ここ数年、auの外部デザイン・ディレクターという形でメディアに出ることが多いのですが、ぼくの仕事名はコンセプターを名乗っています。コンセプトワークの最初に、まずデザイナーのキャスティングをします。この場合、ぼくがデザインをするわけではないので、デザイナーとは競合関係にならずに、自在にチームを組むことができます。ぼくはディレクターやプロデューサーとして、つくりたいもののイメージをさまざまな方法で彼らに伝えます。
デザインはできるけれども、あえてやらない。その理由は色々あります。欲張りなので、若い才能をみつけて試したいというのもあるし、自分だけではできない多様な表現やデザインカテゴリーに挑戦したいということです。
このとき、ぼくの役割はコンセプトワークです。コンセプトを伝えてデザインしてもらい、ぼくがそれをサポートする。そして成功をわけあうという、コンセプターの自由さが気に入っています。

好きなことだけするが行動基準の60歳、デザインの可能性を語る

革命力は、アマチュアにある

ぼくの場合は、どの分野でもなぜか?いちばん初めにやった仕事が、いちばんうまくいくんです。ファッションではTatooのTシャツが最初だったし、プロダクトデザインも最初の車Be-1がいちばんうまくいった。つまり言ってしまえばアマチュアのビギナーズラックにも見えます。プロフェッショナルの人たちには知識や情報、技術があるので、改善することには向いています。しかし社会を変えるのは、そういうスキルから離れたアマチュアリズムです。宮崎県の東国原知事ももとは芸人で行政のプロではありません。坂本龍馬も政治の素人でした。革命(イノベイション)は、常にアマチュアが起こします。だから、ぼくは常にアマチュアでいたい。
新しい分野に挑むときはものすごく勉強しますが、ぼくに専門分野はありません。ただし好きなことしかやらない。それが一つの行動基準です。いくら努力しても嫌いなことは身につかないですから、我慢しなくていいと思う。
挑戦することに意味があると思います。失敗の可能性の無い挑戦などというのはありえません。失敗するという不安から行動を起こさないことが、いちばんの失敗です。行動すれば、かならず結果がでます。結果が出れば、正否は別にして修正していくことができますから。

世界を変えるデザインの力

昨年の9月、60歳になりました。毎年新しい事業を起こしていますが、一貫して、デザイン、クリエイティブと関わっています。今はシステムエンジニアと一緒に仕事をしていて、携帯にまつわるシステムやソフトウェアの分野で新しいものをつくりたいです。皆さんは笑うと思いますが、スティーブ・ジョブズに負けたくないと思っています(笑)。
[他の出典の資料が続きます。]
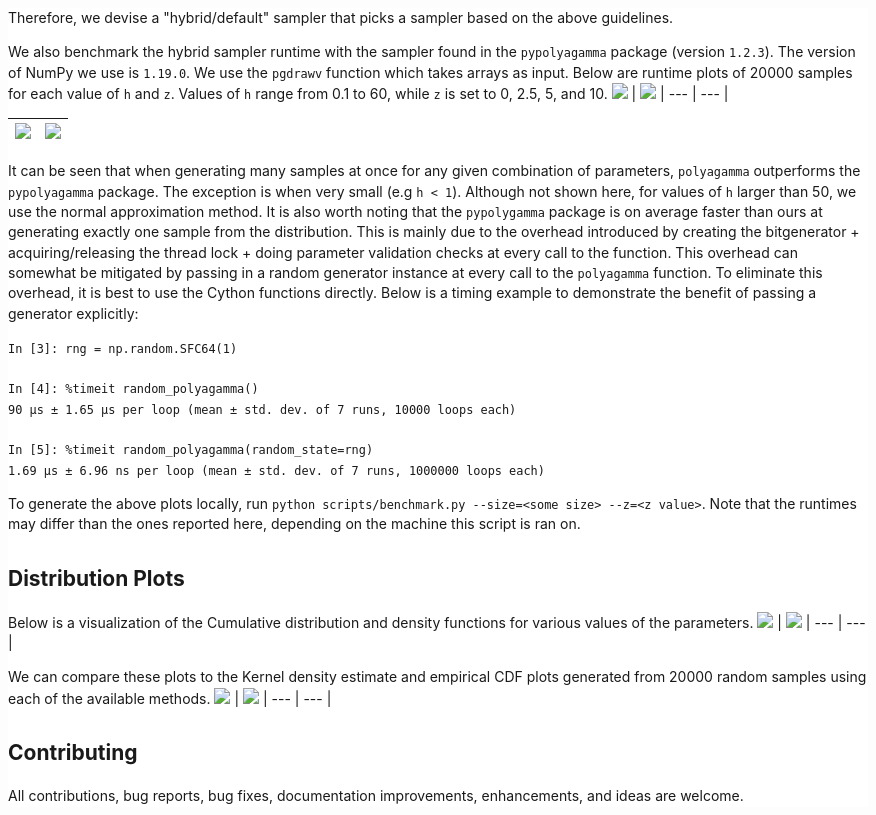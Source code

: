 Therefore, we devise a "hybrid/default" sampler that picks a sampler based on the above guidelines.

We also benchmark the hybrid sampler runtime with the sampler found in the `pypolyagamma` 
package (version `1.2.3`). The version of NumPy we use is `1.19.0`. We use the `pgdrawv`
function which takes arrays as input. Below are runtime plots of 20000 samples for each 
value of `h` and `z`. Values of `h` range from 0.1 to 60, while `z` is set to 0, 2.5, 5, and 10.
![](./scripts/img/perf_samplers_0.0.svg) | ![](./scripts/img/perf_samplers_2.5.svg)
| --- | --- |

![](./scripts/img/perf_samplers_5.0.svg) | ![](./scripts/img/perf_samplers_10.0.svg)
| --- | --- |

It can be seen that when generating many samples at once for any given combination of 
parameters, `polyagamma` outperforms the `pypolyagamma` package. The exception is when 
very small (e.g `h < 1`). Although not shown here, for values of `h` larger than 50, we use the normal approximation method. It is also worth noting that the `pypolygamma` package is on average faster than ours at 
generating exactly one sample from the distribution. This is mainly due to the 
overhead introduced by creating the bitgenerator + acquiring/releasing the thread lock + 
doing parameter validation checks at every call to the function. This overhead can 
somewhat be mitigated by passing in a random generator instance at every call to 
the `polyagamma` function. To eliminate this overhead, it is best to use the Cython
functions directly. Below is a timing example to demonstrate the benefit of passing
a generator explicitly:
```ipynb
In [3]: rng = np.random.SFC64(1)

In [4]: %timeit random_polyagamma()
90 µs ± 1.65 µs per loop (mean ± std. dev. of 7 runs, 10000 loops each)

In [5]: %timeit random_polyagamma(random_state=rng)
1.69 µs ± 6.96 ns per loop (mean ± std. dev. of 7 runs, 1000000 loops each)
```

To generate the above plots locally, run `python scripts/benchmark.py --size=<some size> --z=<z value>`.
Note that the runtimes may differ  than the ones reported here, depending on the machine this script 
is ran on.


## Distribution Plots
Below is a visualization of the Cumulative distribution and density functions for
various values of the parameters.
![](./scripts/img/pdf.svg) | ![](./scripts/img/cdf.svg)
| --- | --- |

We can compare these plots to the Kernel density estimate and empirical CDF plots
generated from 20000 random samples using each of the available methods.
![](./scripts/img/kde.svg) | ![](./scripts/img/ecdf.svg)
| --- | --- |


## Contributing
All contributions, bug reports, bug fixes, documentation improvements, enhancements, and ideas are welcome.


[1]: ./examples/c_polyagamma.c
[2]: https://python-poetry.org/docs/pyproject/
[3]: https://github.com/zoj613/polyagamma/releases
[4]: https://img.shields.io/pypi/wheel/polyagamma?style=flat-square
[5]: https://img.shields.io/github/v/release/zoj613/polyagamma?include_prereleases&style=flat-square
[6]: https://img.shields.io/pypi/l/polyagamma?style=flat-square
[7]: https://img.shields.io/circleci/build/github/zoj613/polyagamma/main?style=flat-square
[8]: https://img.shields.io/codecov/c/github/zoj613/polyagamma?style=flat-square
[9]: https://img.shields.io/pypi/dm/polyagamma?style=flat-square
デザインは人々の生活を変えることができます。たとえば任天堂のWii。プレステはどんどんパワーアップしてゲームマニアにはたまらない満足を与えますが、おばあちゃんには操作がわからない。でもWiiなら遊べます。Wiiを通じておばあちゃんも孫と一緒にゲームが出来るという新しい生活を作り上げました。任天堂はNew Life Creatorです。
あるいはアップルのiTunes。ぼくはこれを手に入れてから、大量に持っていたCDをぜんぶHDDに取り込んで、ブックオフに売りました。iTunes が空間を占拠していたCDライブラリーの要らない新しい生活を創造してくれたんです。かつてのウォークマンが新しい生活を創造たように、、
ぼくは商品をつくるときは「その商品が世の中を変えるか?」「人々の生活を大きく変えることができるか?」を考えます。新しくモノが生まれたことによって社会が変わる。それがデザインです。デザインは世界を変える、素敵なことです(笑)。